At a board committee meeting Thursday, Portland Public Schools staff recommended district leaders plan for a bond in November 2021 instead of the originally planned 2020 time frame.
Staff presented draft schedules for 2020 and 2021 as well as a list of considerations, including community engagement. District staff say a thorough plan will take time and resources – and placing the bond on the 2021 ballot will give staff more time to get feedback.
“To put out a thoughtful bond package you’re going to want to take time and be thoughtful and engage communities,” said PPS Chief Operating Officer Dan Jung.
There were also concerns raised about the capacity of district staff to start a bond campaign amid several other efforts, including a strategic plan, Student Success Act implementation, and facilities plans.
“We’ll have to drop something if we want to do this in 2020,” Superintendent Guadalupe Guerrero said.
Other considerations include voter competition in 2020 with a potential transportation bond from Metro against the dynamics around asking for a bond during an “off” election a year later.
Staff presented and discussed the recommendation with the school board’s School Improvement Bond Committee, which includes Amy Kohnstamm, Scott Bailey and Andrew Scott, who chairs the committee.
Board members Rita Moore and Julia Brim-Edwards were also present.
The staff also suggested placing “distance” between the 2019 levy funding teachers and a bond would be a positive reason to move the bond to 2021. Voters overwhelmingly approved the levy earlier this week.
Staff will also take into consideration the projected bond rate for outstanding bonds.
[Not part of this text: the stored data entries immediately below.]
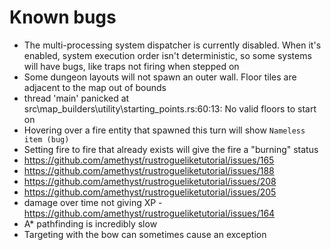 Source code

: # Known bugs
* The multi-processing system dispatcher is currently disabled. When it's enabled, system execution order isn't deterministic, so some systems will have bugs, like traps not firing when stepped on
* Some dungeon layouts will not spawn an outer wall. Floor tiles are adjacent to the map out of bounds
* thread 'main' panicked at src\map_builders\utility\starting_points.rs:60:13: No valid floors to start on
* Hovering over a fire entity that spawned this turn will show `Nameless item (bug)`
* Setting fire to fire that already exists will give the fire a "burning" status
* https://github.com/amethyst/rustrogueliketutorial/issues/165
* https://github.com/amethyst/rustrogueliketutorial/issues/188
* https://github.com/amethyst/rustrogueliketutorial/issues/208
* https://github.com/amethyst/rustrogueliketutorial/issues/205
* damage over time not giving XP - https://github.com/amethyst/rustrogueliketutorial/issues/164
* A* pathfinding is incredibly slow
* Targeting with the bow can sometimes cause an exception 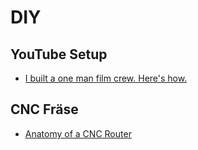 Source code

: # DIY

## YouTube Setup

- [I built a one man film crew. Here's how.](https://www.youtube.com/watch?v=rZANDiX18gk)

## CNC Fräse

- [Anatomy of a CNC Router](https://mattferraro.dev/posts/cnc-router) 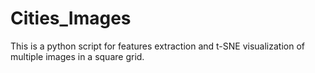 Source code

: # Cities_Images

This is a python script for features extraction and t-SNE visualization of multiple images in a square grid.
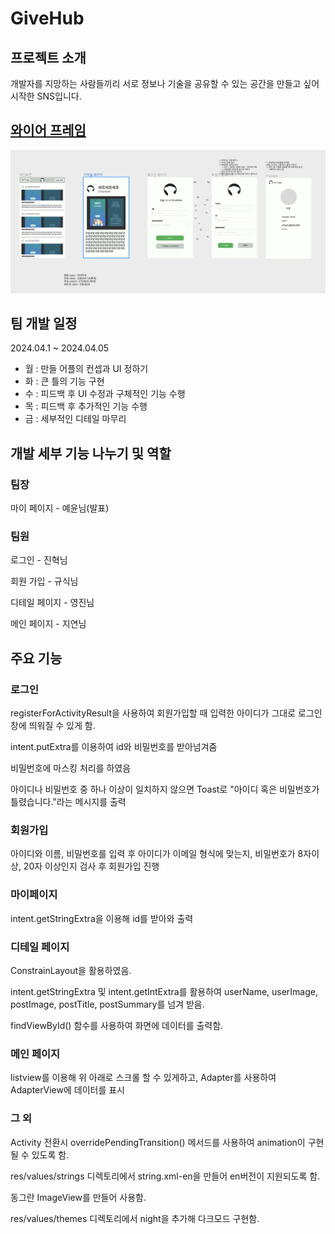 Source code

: # GiveHub 

## 프로젝트 소개
개발자를 지망하는 사람들끼리 서로 정보나 기술을 공유할 수 있는 공간을 만들고 싶어 시작한 SNS입니다.

## [와이어 프레임](https://www.figma.com/file/nxf6DFbuY640mcBQaKXQvu/4%EC%A1%B0?type=design&node-id=0-1&mode=design&t=2sPlm6j2TYyjvAPR-0)

![와이어 프레임](https://github.com/JYeyun/NBC_GiveHub/blob/develop/%EC%8A%A4%ED%81%AC%EB%A6%B0%EC%83%B7%202024-04-04%20150542.png)

## 팀 개발 일정
2024.04.1 ~ 2024.04.05

+ 월 : 만들 어플의 컨셉과 UI 정하기
+ 화 : 큰 틀의 기능 구현
+ 수 : 피드백 후 UI 수정과 구체적인 기능 수행
+ 목 : 피드백 후 추가적인 기능 수행
+ 금 : 세부적인 디테일 마무리


## 개발 세부 기능 나누기 및 역할

### 팀장

마이 페이지 - 예윤님(발표)

### 팀원

로그인  - 진혁님

회원 가입 - 규식님

디테일 페이지 - 영진님

메인 페이지 - 지연님



## 주요 기능

### 로그인 
registerForActivityResult을 사용하여 회원가입할 때 입력한 아이디가 그대로 로그인 창에 띄워질 수 있게 함.

intent.putExtra를 이용하여 id와 비밀번호를 받아넘겨줌

비밀번호에 마스킹 처리를 하였음

아이디나 비밀번호 중 하나 이상이 일치하지 않으면 Toast로 "아이디 혹은 비밀번호가 틀렸습니다."라는 메시지를 출력

### 회원가입
아이디와 이름, 비밀번호를 입력 후 아이디가 이메일 형식에 맞는지, 비밀번호가 8자이상, 20자 이상인지 검사 후 회원가입 진행

### 마이페이지
intent.getStringExtra을 이용해 id를 받아와 출력

### 디테일 페이지
ConstrainLayout을 활용하였음.

intent.getStringExtra 및 intent.getIntExtra를 활용하여 userName, userImage, postImage, postTitle, postSummary를 넘겨 받음.

findViewById() 함수를 사용하여 화면에 데이터를 출력함.


### 메인 페이지
listview를 이용해 위 아래로 스크롤 할 수 있게하고, Adapter를 사용하여 AdapterView에 데이터를 표시


### 그 외
Activity 전환시 overridePendingTransition() 메서드를 사용하여 animation이 구현될 수 있도록 함.

res/values/strings 디렉토리에서 string.xml-en을 만들어 en버전이 지원되도록 함.

동그란 ImageView를 만들어 사용함.

res/values/themes 디렉토리에서 night을 추가해 다크모드 구현함.





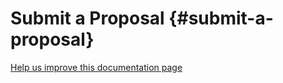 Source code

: # Submit a Proposal {#submit-a-proposal}

[Help us improve this documentation page](https://github.com/HackHumanityOrg/houseofstake.org/blob/initial-setup/.github/CONTRIBUTING.md)
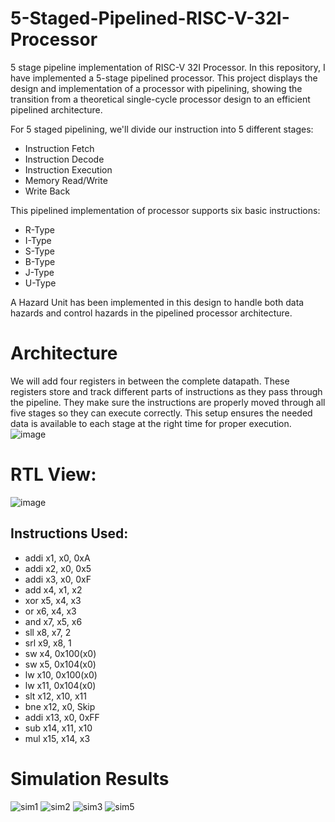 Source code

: # 5-Staged-Pipelined-RISC-V-32I-Processor
5 stage pipeline implementation of RISC-V 32I Processor.
In this repository, I have implemented a 5-stage pipelined processor. This project displays the design and implementation of a processor with pipelining, showing the transition from a theoretical single-cycle processor design to an efficient pipelined architecture.

For 5 staged pipelining, we'll divide our instruction into 5 different stages:
* Instruction Fetch
* Instruction Decode
* Instruction Execution
* Memory Read/Write
* Write Back
  
This pipelined implementation of processor supports six basic instructions:
* R-Type
* I-Type
* S-Type
* B-Type
* J-Type
* U-Type <br>

A Hazard Unit has been implemented in this design to handle both data hazards and control hazards in the pipelined processor architecture.
# Architecture
We will add four registers in between the complete datapath. These registers store and track different parts of instructions as they pass through the pipeline. They make sure the instructions are properly moved through all five stages so they can execute correctly. This setup ensures the needed data is available to each stage at the right time for proper execution.
![image](https://github.com/user-attachments/assets/cbbb7163-a9d1-4dff-8df3-c15852db8c57)

# RTL View:
![image](https://github.com/user-attachments/assets/95489537-a116-459d-b97e-ace88d61a31d)

## Instructions Used:
* addi x1, x0, 0xA	   
* addi x2, x0, 0x5	   
* addi x3, x0, 0xF	   
* add x4, x1, x2	      
* xor x5, x4, x3	      
* or x6, x4, x3        	
* and x7, x5, x6	     
* sll x8, x7, 2	        
* srl x9, x8, 1	        
* sw x4, 0x100(x0)	  
* sw x5, 0x104(x0)	    
* lw x10, 0x100(x0)    
* lw x11, 0x104(x0)   
* slt x12, x10, x11   
* bne x12, x0, Skip	   
* addi x13, x0, 0xFF	  
* sub x14, x11, x10	   
* mul x15, x14, x3	   

# Simulation Results
![sim1](https://github.com/user-attachments/assets/8200b374-569f-4efc-8076-6a795114cbde)
![sim2](https://github.com/user-attachments/assets/63aef183-cac5-4fe6-b8d0-a217deb7a509)
![sim3](https://github.com/user-attachments/assets/3a48fda7-7390-4266-9983-112e561da53a)
![sim5](https://github.com/user-attachments/assets/ede61faf-d743-4618-b134-3a94c966e46f)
In 2020, the projected rate is $2.45 per $1,000 of assessed property value. By 2021, it would be $1.07.
According to staff, a 2021 bond would also give the district time to have a more accurate cost estimate for finishing the Benson High School modernization project. The final contract amount for Benson isn’t expected until Summer 2021. Due to cost overruns from the 2017 bond, an additional bond is needed to support that project fully, even though Benson was promised with 2017 bond funds. The PPS website for Benson still says the Board of Education expects to start a bond campaign in 2020.
Going forward, board members and staff discussed a poll to measure community support for a bond, and further discussions about the pros and cons of one year over the other.
Board members expressed concern about waiting. According to the district, the school board will decide whether to wait for 2021 or continue with the 2020 plan. There is no timeline on when that decision would be made.
But Moore – and others agreed – that the decision is an urgent one.
“The sooner we can establish that date, the better it will be for everyone,” Moore said.